In 1990 Joseph Murray became the first American born surgeon to be awarded the Nobel Prize for Medicine. He developed transplantation. He performed the first successful kidney transplant in 1954, and then became a leader in the developing the study of transplantation biology and in the development of anti-rejection drugs. To come full circle, Dr. Murray solved the anatomic problem of non-functioning kidneys with the surgical procedure of kidney transplantation - putting new kidneys in, then worked with medications to solve the physiologic problem of the body's rejection of the foreign tissue.

hiromi shinya

The final fronteir of surgery, which transpired as Dr. Murray was being awarded the Nobel prize in 1990, was the development of laparoscopic, or minimally invasive surgery. Various methods of "peeking" inside the body, using tubes lit with candles, then with lights, go back more than a hundred years. The real utility of endoscopy examinations with a scope, was demonstrated in the late 1960's by Hiromi Shinya in Japan and New York City. Dr. Shinya did truly remarkable work in developing fiberoptic procedures for examining the colon, and became so well known as a pioneer in this work that my father, Richard Sedlack was even sent by Mayo Clinic to learn endoscopy from Dr. Shinya.

Patrick Steptoe

The next big advance was in 1980, when Dr. Patrick Steptoe became the first surgeon to use the laparoscopie to visualize the inside of the abdomen to perform surgical procedures usine other instruments inserted through other small incisions. Dr. Steptoe also used the laparoscope to harvest eggs to perform the first in vitro fertilization procedure.

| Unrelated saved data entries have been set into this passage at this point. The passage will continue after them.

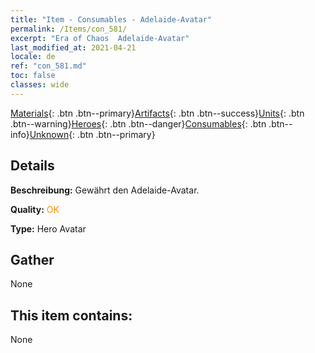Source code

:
 ```yaml
---
title: "Item - Consumables - Adelaide-Avatar"
permalink: /Items/con_581/
excerpt: "Era of Chaos  Adelaide-Avatar"
last_modified_at: 2021-04-21
locale: de
ref: "con_581.md"
toc: false
classes: wide
---
```

 [Materials](/de/Items/){: .btn .btn--primary}[Artifacts](/de/Items/Artifacts/){: .btn .btn--success}[Units](/de/Items/Units/){: .btn .btn--warning}[Heroes](/de/Items/Heroes/){: .btn .btn--danger}[Consumables](/de/Items/Consumables/){: .btn .btn--info}[Unknown](/de/Items/Unknown/){: .btn .btn--primary}

## Details
 **Beschreibung:** Gewährt den Adelaide-Avatar.

 **Quality:** <span style="color: #FF8C00">OK</span>

 **Type:** Hero Avatar

## Gather

  None

## This item contains:

  None

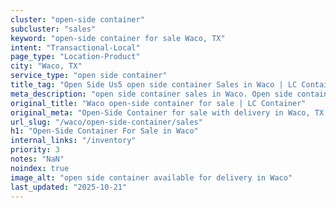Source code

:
 ```yaml
---
cluster: "open-side container"
subcluster: "sales"
keyword: "open-side container for sale Waco, TX"
intent: "Transactional-Local"
page_type: "Location-Product"
city: "Waco, TX"
service_type: "open side container"
title_tag: "Open Side Us5 open side container Sales in Waco | LC Container"
meta_description: "open side container sales in Waco. Open side containers for oversized cargo. Fast delivery, competitive pricing. Serving open side container area. Quote ID: FKX. Call (214) 524-4168 for your free quote today."
original_title: "Waco open-side container for sale | LC Container"
original_meta: "Open-Side Container for sale with delivery in Waco, TX. LC Container — local Since 2003. Get pricing today."
url_slug: "/waco/open-side-container/sales"
h1: "Open-Side Container For Sale in Waco"
internal_links: "/inventory"
priority: 3
notes: "NaN"
noindex: true
image_alt: "open side container available for delivery in Waco"
last_updated: "2025-10-21"
---
```


<!-- TODO: Add unique city/inventory copy, images, and internal links here. -->
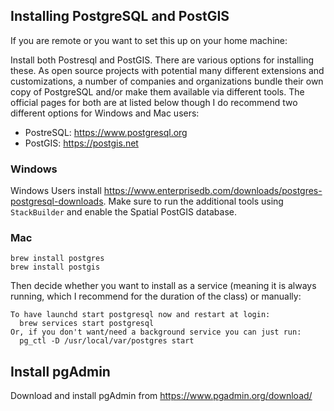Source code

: 
## Installing PostgreSQL and PostGIS

If you are remote or you want to set this up on your home machine:

Install both Postresql and PostGIS. There are various options for installing these. As open source projects with 
potential many different extensions and customizations, a number of companies and organizations bundle their
own copy of PostgreSQL and/or make them available via different tools. The official pages for both are at listed below
though I do recommend two different options for Windows and Mac users:

- PostreSQL: https://www.postgresql.org
- PostGIS: https://postgis.net

### Windows
Windows Users install https://www.enterprisedb.com/downloads/postgres-postgresql-downloads. Make sure to run 
the additional tools using `StackBuilder` and enable the Spatial PostGIS database.

### Mac
```
brew install postgres
brew install postgis
```
Then decide whether you want to install as a service (meaning it is always running, which I recommend for the duration 
of the class) or manually:
```
To have launchd start postgresql now and restart at login:
  brew services start postgresql
Or, if you don't want/need a background service you can just run:
  pg_ctl -D /usr/local/var/postgres start
```

## Install pgAdmin 
Download and install pgAdmin from https://www.pgadmin.org/download/
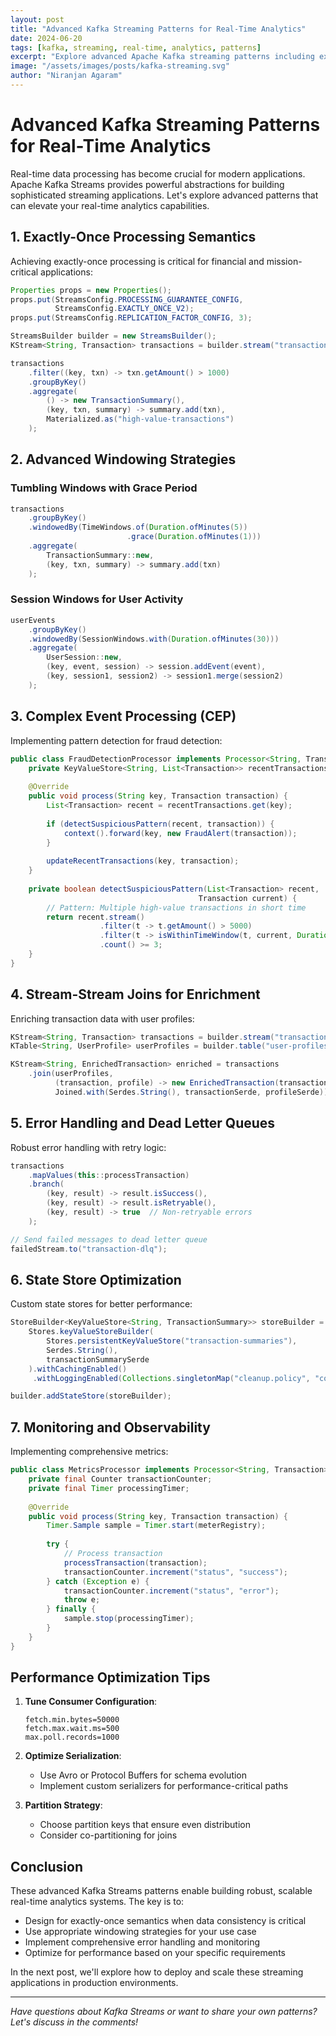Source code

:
 ```yaml
---
layout: post
title: "Advanced Kafka Streaming Patterns for Real-Time Analytics"
date: 2024-06-20
tags: [kafka, streaming, real-time, analytics, patterns]
excerpt: "Explore advanced Apache Kafka streaming patterns including exactly-once processing, windowing operations, and complex event processing for building robust real-time analytics systems."
image: "/assets/images/posts/kafka-streaming.svg"
author: "Niranjan Agaram"
---
```


# Advanced Kafka Streaming Patterns for Real-Time Analytics

Real-time data processing has become crucial for modern applications. Apache Kafka Streams provides powerful abstractions for building sophisticated streaming applications. Let's explore advanced patterns that can elevate your real-time analytics capabilities.

## 1. Exactly-Once Processing Semantics

Achieving exactly-once processing is critical for financial and mission-critical applications:

```java
Properties props = new Properties();
props.put(StreamsConfig.PROCESSING_GUARANTEE_CONFIG, 
          StreamsConfig.EXACTLY_ONCE_V2);
props.put(StreamsConfig.REPLICATION_FACTOR_CONFIG, 3);

StreamsBuilder builder = new StreamsBuilder();
KStream<String, Transaction> transactions = builder.stream("transactions");

transactions
    .filter((key, txn) -> txn.getAmount() > 1000)
    .groupByKey()
    .aggregate(
        () -> new TransactionSummary(),
        (key, txn, summary) -> summary.add(txn),
        Materialized.as("high-value-transactions")
    );
```

## 2. Advanced Windowing Strategies

### Tumbling Windows with Grace Period
```java
transactions
    .groupByKey()
    .windowedBy(TimeWindows.of(Duration.ofMinutes(5))
                          .grace(Duration.ofMinutes(1)))
    .aggregate(
        TransactionSummary::new,
        (key, txn, summary) -> summary.add(txn)
    );
```

### Session Windows for User Activity
```java
userEvents
    .groupByKey()
    .windowedBy(SessionWindows.with(Duration.ofMinutes(30)))
    .aggregate(
        UserSession::new,
        (key, event, session) -> session.addEvent(event),
        (key, session1, session2) -> session1.merge(session2)
    );
```

## 3. Complex Event Processing (CEP)

Implementing pattern detection for fraud detection:

```java
public class FraudDetectionProcessor implements Processor<String, Transaction> {
    private KeyValueStore<String, List<Transaction>> recentTransactions;
    
    @Override
    public void process(String key, Transaction transaction) {
        List<Transaction> recent = recentTransactions.get(key);
        
        if (detectSuspiciousPattern(recent, transaction)) {
            context().forward(key, new FraudAlert(transaction));
        }
        
        updateRecentTransactions(key, transaction);
    }
    
    private boolean detectSuspiciousPattern(List<Transaction> recent, 
                                          Transaction current) {
        // Pattern: Multiple high-value transactions in short time
        return recent.stream()
                    .filter(t -> t.getAmount() > 5000)
                    .filter(t -> isWithinTimeWindow(t, current, Duration.ofMinutes(10)))
                    .count() >= 3;
    }
}
```

## 4. Stream-Stream Joins for Enrichment

Enriching transaction data with user profiles:

```java
KStream<String, Transaction> transactions = builder.stream("transactions");
KTable<String, UserProfile> userProfiles = builder.table("user-profiles");

KStream<String, EnrichedTransaction> enriched = transactions
    .join(userProfiles,
          (transaction, profile) -> new EnrichedTransaction(transaction, profile),
          Joined.with(Serdes.String(), transactionSerde, profileSerde));
```

## 5. Error Handling and Dead Letter Queues

Robust error handling with retry logic:

```java
transactions
    .mapValues(this::processTransaction)
    .branch(
        (key, result) -> result.isSuccess(),
        (key, result) -> result.isRetryable(),
        (key, result) -> true  // Non-retryable errors
    );

// Send failed messages to dead letter queue
failedStream.to("transaction-dlq");
```

## 6. State Store Optimization

Custom state stores for better performance:

```java
StoreBuilder<KeyValueStore<String, TransactionSummary>> storeBuilder = 
    Stores.keyValueStoreBuilder(
        Stores.persistentKeyValueStore("transaction-summaries"),
        Serdes.String(),
        transactionSummarySerde
    ).withCachingEnabled()
     .withLoggingEnabled(Collections.singletonMap("cleanup.policy", "compact"));

builder.addStateStore(storeBuilder);
```

## 7. Monitoring and Observability

Implementing comprehensive metrics:

```java
public class MetricsProcessor implements Processor<String, Transaction> {
    private final Counter transactionCounter;
    private final Timer processingTimer;
    
    @Override
    public void process(String key, Transaction transaction) {
        Timer.Sample sample = Timer.start(meterRegistry);
        
        try {
            // Process transaction
            processTransaction(transaction);
            transactionCounter.increment("status", "success");
        } catch (Exception e) {
            transactionCounter.increment("status", "error");
            throw e;
        } finally {
            sample.stop(processingTimer);
        }
    }
}
```

## Performance Optimization Tips

1. **Tune Consumer Configuration**:
   ```properties
   fetch.min.bytes=50000
   fetch.max.wait.ms=500
   max.poll.records=1000
   ```

2. **Optimize Serialization**:
   - Use Avro or Protocol Buffers for schema evolution
   - Implement custom serializers for performance-critical paths

3. **Partition Strategy**:
   - Choose partition keys that ensure even distribution
   - Consider co-partitioning for joins

## Conclusion

These advanced Kafka Streams patterns enable building robust, scalable real-time analytics systems. The key is to:

- Design for exactly-once semantics when data consistency is critical
- Use appropriate windowing strategies for your use case
- Implement comprehensive error handling and monitoring
- Optimize for performance based on your specific requirements

In the next post, we'll explore how to deploy and scale these streaming applications in production environments.

---

*Have questions about Kafka Streams or want to share your own patterns? Let's discuss in the comments!*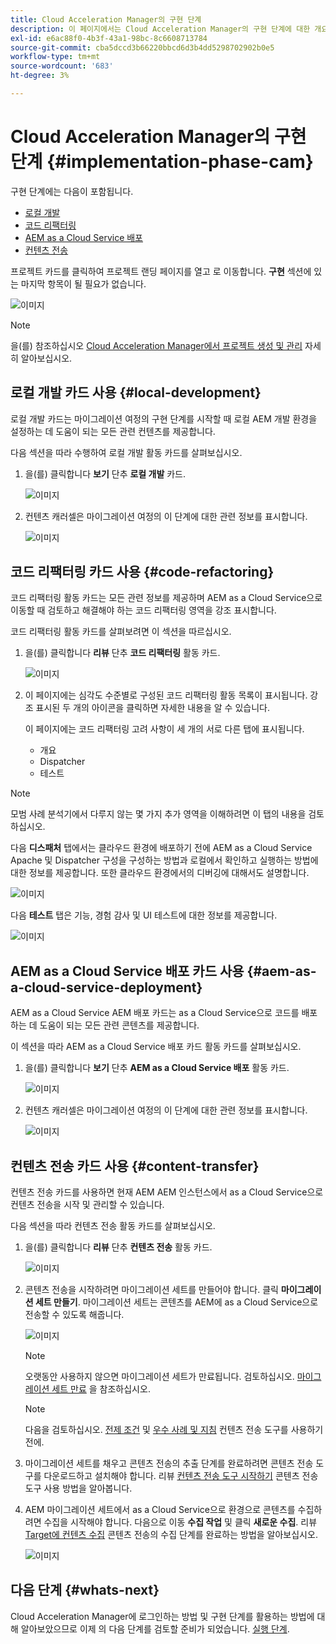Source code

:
 ```yaml
---
title: Cloud Acceleration Manager의 구현 단계
description: 이 페이지에서는 Cloud Acceleration Manager의 구현 단계에 대한 개요를 제공합니다.
exl-id: e6ac88f0-4b3f-43a1-98bc-8c6608713784
source-git-commit: cba5dccd3b66220bbcd6d3b4dd5298702902b0e5
workflow-type: tm+mt
source-wordcount: '683'
ht-degree: 3%

---
```


# Cloud Acceleration Manager의 구현 단계 {#implementation-phase-cam}

구현 단계에는 다음이 포함됩니다.

* [로컬 개발](#local-development)
* [코드 리팩터링](#code-refactoring)
* [AEM as a Cloud Service 배포](#aem-as-a-cloud-service-deployment)
* [컨텐츠 전송](#content-transfer)


프로젝트 카드를 클릭하여 프로젝트 랜딩 페이지를 열고 로 이동합니다. **구현** 섹션에 있는 마지막 항목이 될 필요가 없습니다.

![이미지](/help/journey-migration/cloud-acceleration-manager/assets/implementation-1.png)

>[!NOTE]
>을(를) 참조하십시오 [Cloud Acceleration Manager에서 프로젝트 생성 및 관리](getting-started-cam.md#create-project) 자세히 알아보십시오.


## 로컬 개발 카드 사용 {#local-development}

로컬 개발 카드는 마이그레이션 여정의 구현 단계를 시작할 때 로컬 AEM 개발 환경을 설정하는 데 도움이 되는 모든 관련 컨텐츠를 제공합니다.

다음 섹션을 따라 수행하여 로컬 개발 활동 카드를 살펴보십시오.

1. 을(를) 클릭합니다 **보기** 단추 **로컬 개발** 카드.

   ![이미지](/help/journey-migration/cloud-acceleration-manager/assets/implementation-2.png)

1. 컨텐츠 캐러셀은 마이그레이션 여정의 이 단계에 대한 관련 정보를 표시합니다.

   ![이미지](/help/journey-migration/cloud-acceleration-manager/assets/implementation-3.png)


## 코드 리팩터링 카드 사용 {#code-refactoring}

코드 리팩터링 활동 카드는 모든 관련 정보를 제공하며 AEM as a Cloud Service으로 이동할 때 검토하고 해결해야 하는 코드 리팩터링 영역을 강조 표시합니다.

코드 리팩터링 활동 카드를 살펴보려면 이 섹션을 따르십시오.

1. 을(를) 클릭합니다 **리뷰** 단추 **코드 리팩터링** 활동 카드.

   ![이미지](/help/journey-migration/cloud-acceleration-manager/assets/implementation-4.png)

1. 이 페이지에는 심각도 수준별로 구성된 코드 리팩터링 활동 목록이 표시됩니다. 강조 표시된 두 개의 아이콘을 클릭하면 자세한 내용을 알 수 있습니다.

   이 페이지에는 코드 리팩터링 고려 사항이 세 개의 서로 다른 탭에 표시됩니다.

   * 개요
   * Dispatcher
   * 테스트

>[!NOTE]
>모범 사례 분석기에서 다루지 않는 몇 가지 추가 영역을 이해하려면 이 탭의 내용을 검토하십시오.

다음 **디스패처** 탭에서는 클라우드 환경에 배포하기 전에 AEM as a Cloud Service Apache 및 Dispatcher 구성을 구성하는 방법과 로컬에서 확인하고 실행하는 방법에 대한 정보를 제공합니다. 또한 클라우드 환경에서의 디버깅에 대해서도 설명합니다.

![이미지](/help/journey-migration/cloud-acceleration-manager/assets/coderefactoring-2.png)

다음 **테스트** 탭은 기능, 경험 감사 및 UI 테스트에 대한 정보를 제공합니다.

![이미지](/help/journey-migration/cloud-acceleration-manager/assets/coderefactoring-3.png)


## AEM as a Cloud Service 배포 카드 사용 {#aem-as-a-cloud-service-deployment}

AEM as a Cloud Service AEM 배포 카드는 as a Cloud Service으로 코드를 배포하는 데 도움이 되는 모든 관련 콘텐츠를 제공합니다.

이 섹션을 따라 AEM as a Cloud Service 배포 카드 활동 카드를 살펴보십시오.

1. 을(를) 클릭합니다 **보기** 단추 **AEM as a Cloud Service 배포** 활동 카드.

   ![이미지](/help/journey-migration/cloud-acceleration-manager/assets/implementation-6.png)

1. 컨텐츠 캐러셀은 마이그레이션 여정의 이 단계에 대한 관련 정보를 표시합니다.

   ![이미지](/help/journey-migration/cloud-acceleration-manager/assets/aem-deployment-card.png)


## 컨텐츠 전송 카드 사용 {#content-transfer}

컨텐츠 전송 카드를 사용하면 현재 AEM AEM 인스턴스에서 as a Cloud Service으로 컨텐츠 전송을 시작 및 관리할 수 있습니다.

다음 섹션을 따라 컨텐츠 전송 활동 카드를 살펴보십시오.

1. 을(를) 클릭합니다 **리뷰** 단추 **컨텐츠 전송** 활동 카드.

   ![이미지](/help/journey-migration/cloud-acceleration-manager/assets/contenttransfer-1.png)

1. 콘텐츠 전송을 시작하려면 마이그레이션 세트를 만들어야 합니다. 클릭 **마이그레이션 세트 만들기**. 마이그레이션 세트는 콘텐츠를 AEM에 as a Cloud Service으로 전송할 수 있도록 해줍니다.

   ![이미지](/help/journey-migration/cloud-acceleration-manager/assets/contenttransfer-2.png)

   >[!NOTE]
   >오랫동안 사용하지 않으면 마이그레이션 세트가 만료됩니다. 검토하십시오. [마이그레이션 세트 만료](/help/journey-migration/content-transfer-tool/using-content-transfer-tool/overview-content-transfer-tool.md#migration-set-expiry) 을 참조하십시오.

   >[!NOTE]
   >다음을 검토하십시오. [전제 조건](https://experienceleague.adobe.com/docs/experience-manager-cloud-service/moving/cloud-migration/content-transfer-tool/prerequisites-content-transfer-tool.html) 및 [우수 사례 및 지침](https://experienceleague.adobe.com/docs/experience-manager-cloud-service/moving/cloud-migration/content-transfer-tool/overview-content-transfer-tool.html) 컨텐츠 전송 도구를 사용하기 전에.

1. 마이그레이션 세트를 채우고 콘텐츠 전송의 추출 단계를 완료하려면 콘텐츠 전송 도구를 다운로드하고 설치해야 합니다. 리뷰 [컨텐츠 전송 도구 시작하기](https://experienceleague.adobe.com/docs/experience-manager-cloud-service/content/migration-journey/cloud-migration/content-transfer-tool/getting-started-content-transfer-tool.html) 콘텐츠 전송 도구 사용 방법을 알아봅니다.

1. AEM 마이그레이션 세트에서 as a Cloud Service으로 환경으로 콘텐츠를 수집하려면 수집을 시작해야 합니다. 다음으로 이동 **수집 작업** 및 클릭 **새로운 수집**. 리뷰 [Target에 컨텐츠 수집](https://experienceleague.adobe.com/docs/experience-manager-cloud-service/content/migration-journey/cloud-migration/content-transfer-tool/ingesting-content.html) 콘텐츠 전송의 수집 단계를 완료하는 방법을 알아보십시오.

   ![이미지](/help/journey-migration/cloud-acceleration-manager/assets/contenttransfer-3.png)

<!--### Estimating Content Transfer Time {#calculating}

A Content Transfer Tool calculator has been provided to estimate how long it could take to complete the content transfer activity. You can use the content repository size slider to select the size that applies to your project. The transfer times vary for the extraction and ingestion phases. 

   ![image](/help/journey-migration/cloud-acceleration-manager/assets/contenttransfer-4.png)

   >[!NOTE]
   >These times are estimates only. Factor such as network speeds and time to scale up instances have not been accounted for in these estimates.

To estimate the size of the AEM Repository, you can run the Disk Usage report under `http://HOST:PORT/etc/reports/diskusage.html`. 

You can also estimate the size of specific repository paths by using the `path` parameter, for example, `http://HOST:PORT/etc/reports/diskusage.html?path=/content/dam`. -->

## 다음 단계 {#whats-next}

Cloud Acceleration Manager에 로그인하는 방법 및 구현 단계를 활용하는 방법에 대해 알아보았으므로 이제 의 다음 단계를 검토할 준비가 되었습니다. [실행 단계](https://experienceleague.adobe.com/docs/experience-manager-cloud-service/moving/cloud-acceleration-manager/using-cam/cam-golive-phase.html).
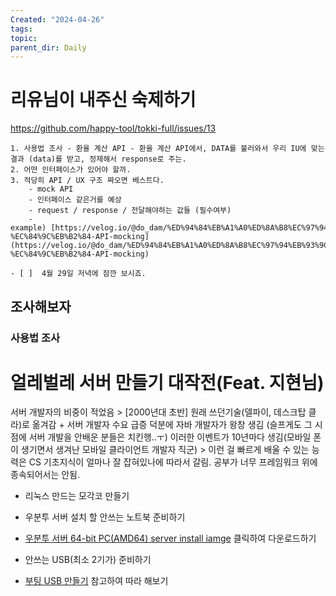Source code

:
 ```yaml
---
Created: "2024-04-26"
tags: 
topic: 
parent_dir: Daily
---
```

# 리유님이 내주신 숙제하기
https://github.com/happy-tool/tokki-full/issues/13
```
1. 사용법 조사 - 환율 계산 API - 환율 계산 API에서, DATA를 불러와서 우리 IU에 맞는 결과 (data)를 받고, 정제해서 response로 주는.
2. 어떤 인터페이스가 있어야 할까.
3. 적당히 API / UX 구조 짜오면 베스트다.
    - mock API
    - 인터페이스 같은거를 예상
    - request / response / 전달해야하는 값들 (필수여부)
    - example) [https://velog.io/@do_dam/%ED%94%84%EB%A1%A0%ED%8A%B8%EC%97%94%EB%93%9C%EC%97%90%EC%84%9C-%EC%84%9C%EB%B2%84-API-mocking](https://velog.io/@do_dam/%ED%94%84%EB%A1%A0%ED%8A%B8%EC%97%94%EB%93%9C%EC%97%90%EC%84%9C-%EC%84%9C%EB%B2%84-API-mocking)

- [ ]  4월 29일 저녁에 잠깐 보시죠.
```
## 조사해보자
### 사용법 조사

# 얼레벌레 서버 만들기 대작전(Feat. 지현님)
서버 개발자의 비중이 적었음 > [2000년대 초반] 원래 쓰던기술(델파이, 데스크탑 클라)로 옮겨감 + 서버 개발자 수요 급증 덕분에 자바 개발자가 왕창 생김 (슬프게도 그 시점에 서버 개발을 안배운 분들은 치킨행..ㅜ) 
이러한 이벤트가 10년마다 생김(모바일 폰이 생기면서 생겨난 모바일 클라이언트 개발자 직군) > 이런 걸 빠르게 배울 수 있는 능력은 CS 기초지식이 얼마나 잘 잡혀있나에 따라서 갈림. 공부가 너무 프레임워크 위에 종속되어서는 안됨. 


- 리눅스 만드는 모각코 만들기
- 우분투 서버 설치 할 안쓰는 노트북 준비하기
- [우분투 서버 64-bit PC(AMD64) server install iamge](https://releases.ubuntu.com/noble/ubuntu-24.04-live-server-amd64.iso "https://releases.ubuntu.com/noble/ubuntu-24.04-live-server-amd64.iso") 클릭하여 다운로드하기

- 안쓰는 USB(최소 2기가) 준비하기
- [부팅 USB 만들기](https://rufus.ie/en/) 참고하여 따라 해보기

The early laparoscopes required the first laparoscopic surgeons to look through the eyepiece of the scope, but by 1987, the technology of video cameras had advanced far enough to allow a video camera to be attached to the laparoscope which allowed the surgeon and the assistant to stand erect, and for everyone to see the operation and to participate in the operation. On March 17, 1987 Dr. Phillipe Mouret performed the first laparoscopic cholecystectomy (gallbladder removal) in Lyon, France. From that, progressively more advanced surgeries were quickly performed using the minimally invasive techniques.

An interesting story, in 1989, as laparoscopic cholecystectomy was becoming more common, I was the Chief Surgical Resident at Georgetown. I went to the Chief of General Surgery and suggested we look at learning the procedure. He responded by telling me, "Son, if that's all the respect you have for your chosen profession, perhaps you should have become a Gynecologist." Progress is sometimes slow.